● EXCERPTED RECORDS

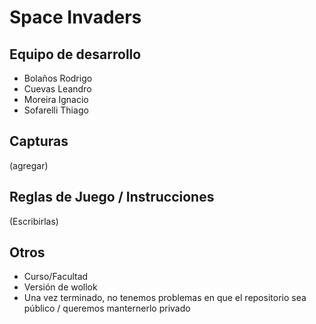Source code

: # Space Invaders

## Equipo de desarrollo

- Bolaños Rodrigo
- Cuevas Leandro
- Moreira Ignacio
- Sofarelli Thiago

## Capturas

(agregar)

## Reglas de Juego / Instrucciones

(Escribirlas)


## Otros

- Curso/Facultad
- Versión de wollok
- Una vez terminado, no tenemos problemas en que el repositorio sea público / queremos manternerlo privado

● BRIEF
Reproduce exactly the line that holds "- Cuevas Leandro", then every line after it, ending with the final line of the records above.

● RESULT OF THIS EXERCISE
- Cuevas Leandro
- Moreira Ignacio
- Sofarelli Thiago

## Capturas

(agregar)

## Reglas de Juego / Instrucciones

(Escribirlas)


## Otros

- Curso/Facultad
- Versión de wollok
- Una vez terminado, no tenemos problemas en que el repositorio sea público / queremos manternerlo privado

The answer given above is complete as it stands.